Provided material

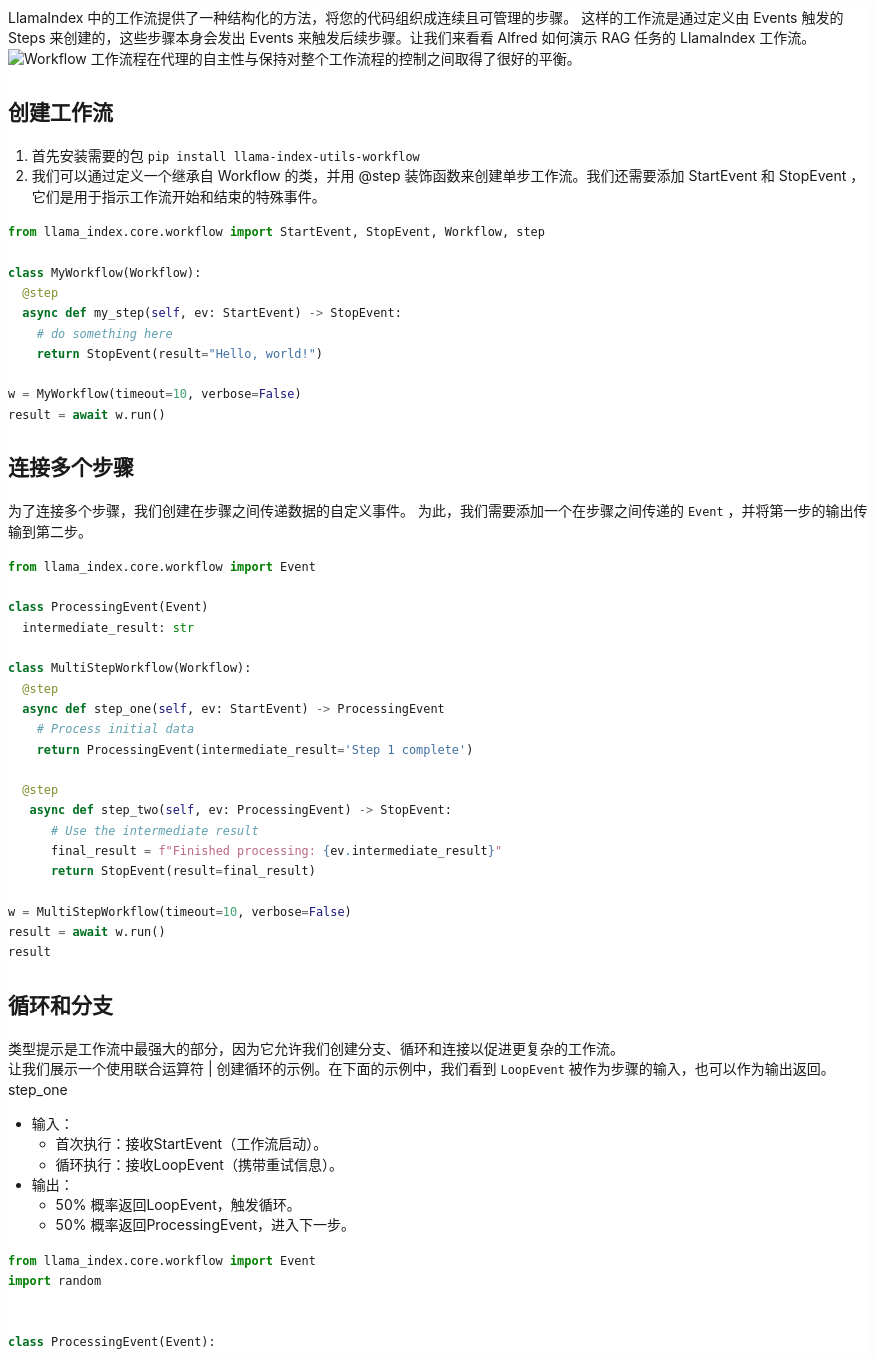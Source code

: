 LlamaIndex 中的工作流提供了一种结构化的方法，将您的代码组织成连续且可管理的步骤。
这样的工作流是通过定义由 Events 触发的 Steps 来创建的，这些步骤本身会发出 Events 来触发后续步骤。让我们来看看 Alfred 如何演示 RAG 任务的 LlamaIndex 工作流。
![Workflow](images/llamaindex_workflow.png)
工作流程在代理的自主性与保持对整个工作流程的控制之间取得了很好的平衡。  
## 创建工作流
1. 首先安装需要的包 `pip install llama-index-utils-workflow`
2. 我们可以通过定义一个继承自 Workflow 的类，并用 @step 装饰函数来创建单步工作流。我们还需要添加 StartEvent 和 StopEvent ，它们是用于指示工作流开始和结束的特殊事件。
```python
from llama_index.core.workflow import StartEvent, StopEvent, Workflow, step

class MyWorkflow(Workflow):
  @step
  async def my_step(self, ev: StartEvent) -> StopEvent:
    # do something here
    return StopEvent(result="Hello, world!")

w = MyWorkflow(timeout=10, verbose=False)
result = await w.run()
```
## 连接多个步骤
为了连接多个步骤，我们创建在步骤之间传递数据的自定义事件。 为此，我们需要添加一个在步骤之间传递的 `Event` ，并将第一步的输出传输到第二步。
```python
from llama_index.core.workflow import Event

class ProcessingEvent(Event)
  intermediate_result: str

class MultiStepWorkflow(Workflow):
  @step
  async def step_one(self, ev: StartEvent) -> ProcessingEvent
    # Process initial data
    return ProcessingEvent(intermediate_result='Step 1 complete')

  @step
   async def step_two(self, ev: ProcessingEvent) -> StopEvent:
      # Use the intermediate result
      final_result = f"Finished processing: {ev.intermediate_result}"
      return StopEvent(result=final_result)

w = MultiStepWorkflow(timeout=10, verbose=False)
result = await w.run()
result
```
## 循环和分支
类型提示是工作流中最强大的部分，因为它允许我们创建分支、循环和连接以促进更复杂的工作流。  
让我们展示一个使用联合运算符 | 创建循环的示例。在下面的示例中，我们看到 `LoopEvent` 被作为步骤的输入，也可以作为输出返回。
step_one
- 输入：
  - 首次执行：接收StartEvent（工作流启动）。
  - 循环执行：接收LoopEvent（携带重试信息）。
- 输出：
  - 50% 概率返回LoopEvent，触发循环。
  - 50% 概率返回ProcessingEvent，进入下一步。
```python
from llama_index.core.workflow import Event
import random


class ProcessingEvent(Event):
```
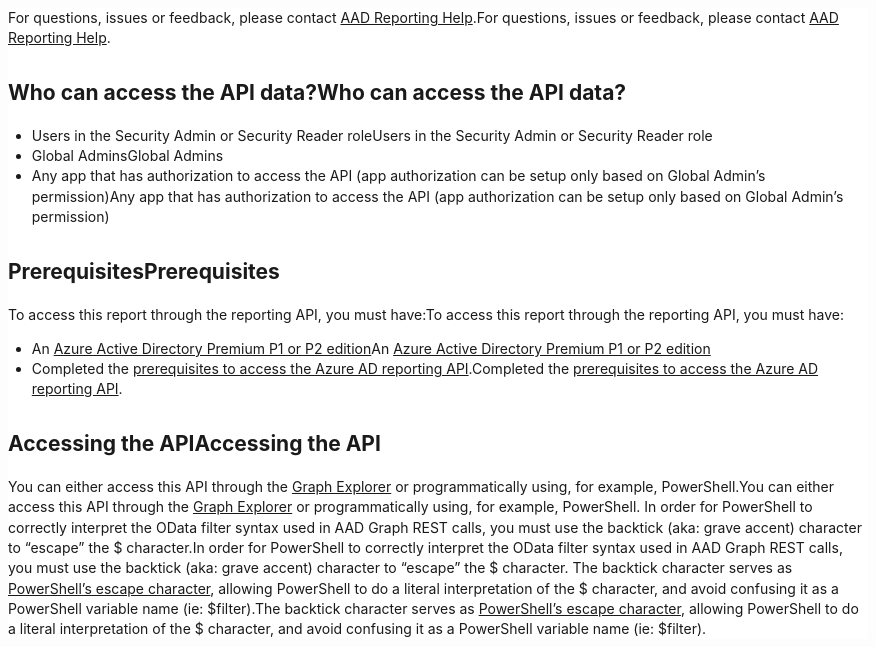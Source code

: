 <span data-ttu-id="b9ea3-110">For questions, issues or feedback, please contact [AAD Reporting Help](mailto:aadreportinghelp@microsoft.com).</span><span class="sxs-lookup"><span data-stu-id="b9ea3-110">For questions, issues or feedback, please contact [AAD Reporting Help](mailto:aadreportinghelp@microsoft.com).</span></span>

## <a name="who-can-access-the-api-data"></a><span data-ttu-id="b9ea3-111">Who can access the API data?</span><span class="sxs-lookup"><span data-stu-id="b9ea3-111">Who can access the API data?</span></span>
* <span data-ttu-id="b9ea3-112">Users in the Security Admin or Security Reader role</span><span class="sxs-lookup"><span data-stu-id="b9ea3-112">Users in the Security Admin or Security Reader role</span></span>
* <span data-ttu-id="b9ea3-113">Global Admins</span><span class="sxs-lookup"><span data-stu-id="b9ea3-113">Global Admins</span></span>
* <span data-ttu-id="b9ea3-114">Any app that has authorization to access the API (app authorization can be setup only based on Global Admin’s permission)</span><span class="sxs-lookup"><span data-stu-id="b9ea3-114">Any app that has authorization to access the API (app authorization can be setup only based on Global Admin’s permission)</span></span>

## <a name="prerequisites"></a><span data-ttu-id="b9ea3-115">Prerequisites</span><span class="sxs-lookup"><span data-stu-id="b9ea3-115">Prerequisites</span></span>
<span data-ttu-id="b9ea3-116">To access this report through the reporting API, you must have:</span><span class="sxs-lookup"><span data-stu-id="b9ea3-116">To access this report through the reporting API, you must have:</span></span>

* <span data-ttu-id="b9ea3-117">An [Azure Active Directory Premium P1 or P2 edition](active-directory-editions.md)</span><span class="sxs-lookup"><span data-stu-id="b9ea3-117">An [Azure Active Directory Premium P1 or P2 edition](active-directory-editions.md)</span></span>
* <span data-ttu-id="b9ea3-118">Completed the [prerequisites to access the Azure AD reporting API](active-directory-reporting-api-prerequisites.md).</span><span class="sxs-lookup"><span data-stu-id="b9ea3-118">Completed the [prerequisites to access the Azure AD reporting API](active-directory-reporting-api-prerequisites.md).</span></span> 

## <a name="accessing-the-api"></a><span data-ttu-id="b9ea3-119">Accessing the API</span><span class="sxs-lookup"><span data-stu-id="b9ea3-119">Accessing the API</span></span>
<span data-ttu-id="b9ea3-120">You can either access this API through the [Graph Explorer](https://graphexplorer2.cloudapp.net) or programmatically using, for example, PowerShell.</span><span class="sxs-lookup"><span data-stu-id="b9ea3-120">You can either access this API through the [Graph Explorer](https://graphexplorer2.cloudapp.net) or programmatically using, for example, PowerShell.</span></span> <span data-ttu-id="b9ea3-121">In order for PowerShell to correctly interpret the OData filter syntax used in AAD Graph REST calls, you must use the backtick (aka: grave accent) character to “escape” the $ character.</span><span class="sxs-lookup"><span data-stu-id="b9ea3-121">In order for PowerShell to correctly interpret the OData filter syntax used in AAD Graph REST calls, you must use the backtick (aka: grave accent) character to “escape” the $ character.</span></span> <span data-ttu-id="b9ea3-122">The backtick character serves as [PowerShell’s escape character](https://technet.microsoft.com/library/hh847755.aspx), allowing PowerShell to do a literal interpretation of the $ character, and avoid confusing it as a PowerShell variable name (ie: $filter).</span><span class="sxs-lookup"><span data-stu-id="b9ea3-122">The backtick character serves as [PowerShell’s escape character](https://technet.microsoft.com/library/hh847755.aspx), allowing PowerShell to do a literal interpretation of the $ character, and avoid confusing it as a PowerShell variable name (ie: $filter).</span></span>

Work instructions
Write the entries out again word for word. Omit all pictures from them.

Result of the task
Source code

: LlamaIndex 中的工作流提供了一种结构化的方法，将您的代码组织成连续且可管理的步骤。
这样的工作流是通过定义由 Events 触发的 Steps 来创建的，这些步骤本身会发出 Events 来触发后续步骤。让我们来看看 Alfred 如何演示 RAG 任务的 LlamaIndex 工作流。
![Workflow](images/llamaindex_workflow.png)
工作流程在代理的自主性与保持对整个工作流程的控制之间取得了很好的平衡。  
## 创建工作流
1. 首先安装需要的包 `pip install llama-index-utils-workflow`
2. 我们可以通过定义一个继承自 Workflow 的类，并用 @step 装饰函数来创建单步工作流。我们还需要添加 StartEvent 和 StopEvent ，它们是用于指示工作流开始和结束的特殊事件。
```python
from llama_index.core.workflow import StartEvent, StopEvent, Workflow, step

class MyWorkflow(Workflow):
  @step
  async def my_step(self, ev: StartEvent) -> StopEvent:
    # do something here
    return StopEvent(result="Hello, world!")

w = MyWorkflow(timeout=10, verbose=False)
result = await w.run()
```
## 连接多个步骤
为了连接多个步骤，我们创建在步骤之间传递数据的自定义事件。 为此，我们需要添加一个在步骤之间传递的 `Event` ，并将第一步的输出传输到第二步。
```python
from llama_index.core.workflow import Event

class ProcessingEvent(Event)
  intermediate_result: str

class MultiStepWorkflow(Workflow):
  @step
  async def step_one(self, ev: StartEvent) -> ProcessingEvent
    # Process initial data
    return ProcessingEvent(intermediate_result='Step 1 complete')

  @step
   async def step_two(self, ev: ProcessingEvent) -> StopEvent:
      # Use the intermediate result
      final_result = f"Finished processing: {ev.intermediate_result}"
      return StopEvent(result=final_result)

w = MultiStepWorkflow(timeout=10, verbose=False)
result = await w.run()
result
```
## 循环和分支
类型提示是工作流中最强大的部分，因为它允许我们创建分支、循环和连接以促进更复杂的工作流。  
让我们展示一个使用联合运算符 | 创建循环的示例。在下面的示例中，我们看到 `LoopEvent` 被作为步骤的输入，也可以作为输出返回。
step_one
- 输入：
  - 首次执行：接收StartEvent（工作流启动）。
  - 循环执行：接收LoopEvent（携带重试信息）。
- 输出：
  - 50% 概率返回LoopEvent，触发循环。
  - 50% 概率返回ProcessingEvent，进入下一步。
```python
from llama_index.core.workflow import Event
import random


class ProcessingEvent(Event):
```
Source code

: <span data-ttu-id="b9ea3-110">For questions, issues or feedback, please contact [AAD Reporting Help](mailto:aadreportinghelp@microsoft.com).</span><span class="sxs-lookup"><span data-stu-id="b9ea3-110">For questions, issues or feedback, please contact [AAD Reporting Help](mailto:aadreportinghelp@microsoft.com).</span></span>

## <a name="who-can-access-the-api-data"></a><span data-ttu-id="b9ea3-111">Who can access the API data?</span><span class="sxs-lookup"><span data-stu-id="b9ea3-111">Who can access the API data?</span></span>
* <span data-ttu-id="b9ea3-112">Users in the Security Admin or Security Reader role</span><span class="sxs-lookup"><span data-stu-id="b9ea3-112">Users in the Security Admin or Security Reader role</span></span>
* <span data-ttu-id="b9ea3-113">Global Admins</span><span class="sxs-lookup"><span data-stu-id="b9ea3-113">Global Admins</span></span>
* <span data-ttu-id="b9ea3-114">Any app that has authorization to access the API (app authorization can be setup only based on Global Admin’s permission)</span><span class="sxs-lookup"><span data-stu-id="b9ea3-114">Any app that has authorization to access the API (app authorization can be setup only based on Global Admin’s permission)</span></span>

## <a name="prerequisites"></a><span data-ttu-id="b9ea3-115">Prerequisites</span><span class="sxs-lookup"><span data-stu-id="b9ea3-115">Prerequisites</span></span>
<span data-ttu-id="b9ea3-116">To access this report through the reporting API, you must have:</span><span class="sxs-lookup"><span data-stu-id="b9ea3-116">To access this report through the reporting API, you must have:</span></span>

* <span data-ttu-id="b9ea3-117">An [Azure Active Directory Premium P1 or P2 edition](active-directory-editions.md)</span><span class="sxs-lookup"><span data-stu-id="b9ea3-117">An [Azure Active Directory Premium P1 or P2 edition](active-directory-editions.md)</span></span>
* <span data-ttu-id="b9ea3-118">Completed the [prerequisites to access the Azure AD reporting API](active-directory-reporting-api-prerequisites.md).</span><span class="sxs-lookup"><span data-stu-id="b9ea3-118">Completed the [prerequisites to access the Azure AD reporting API](active-directory-reporting-api-prerequisites.md).</span></span> 

## <a name="accessing-the-api"></a><span data-ttu-id="b9ea3-119">Accessing the API</span><span class="sxs-lookup"><span data-stu-id="b9ea3-119">Accessing the API</span></span>
<span data-ttu-id="b9ea3-120">You can either access this API through the [Graph Explorer](https://graphexplorer2.cloudapp.net) or programmatically using, for example, PowerShell.</span><span class="sxs-lookup"><span data-stu-id="b9ea3-120">You can either access this API through the [Graph Explorer](https://graphexplorer2.cloudapp.net) or programmatically using, for example, PowerShell.</span></span> <span data-ttu-id="b9ea3-121">In order for PowerShell to correctly interpret the OData filter syntax used in AAD Graph REST calls, you must use the backtick (aka: grave accent) character to “escape” the $ character.</span><span class="sxs-lookup"><span data-stu-id="b9ea3-121">In order for PowerShell to correctly interpret the OData filter syntax used in AAD Graph REST calls, you must use the backtick (aka: grave accent) character to “escape” the $ character.</span></span> <span data-ttu-id="b9ea3-122">The backtick character serves as [PowerShell’s escape character](https://technet.microsoft.com/library/hh847755.aspx), allowing PowerShell to do a literal interpretation of the $ character, and avoid confusing it as a PowerShell variable name (ie: $filter).</span><span class="sxs-lookup"><span data-stu-id="b9ea3-122">The backtick character serves as [PowerShell’s escape character](https://technet.microsoft.com/library/hh847755.aspx), allowing PowerShell to do a literal interpretation of the $ character, and avoid confusing it as a PowerShell variable name (ie: $filter).</span></span>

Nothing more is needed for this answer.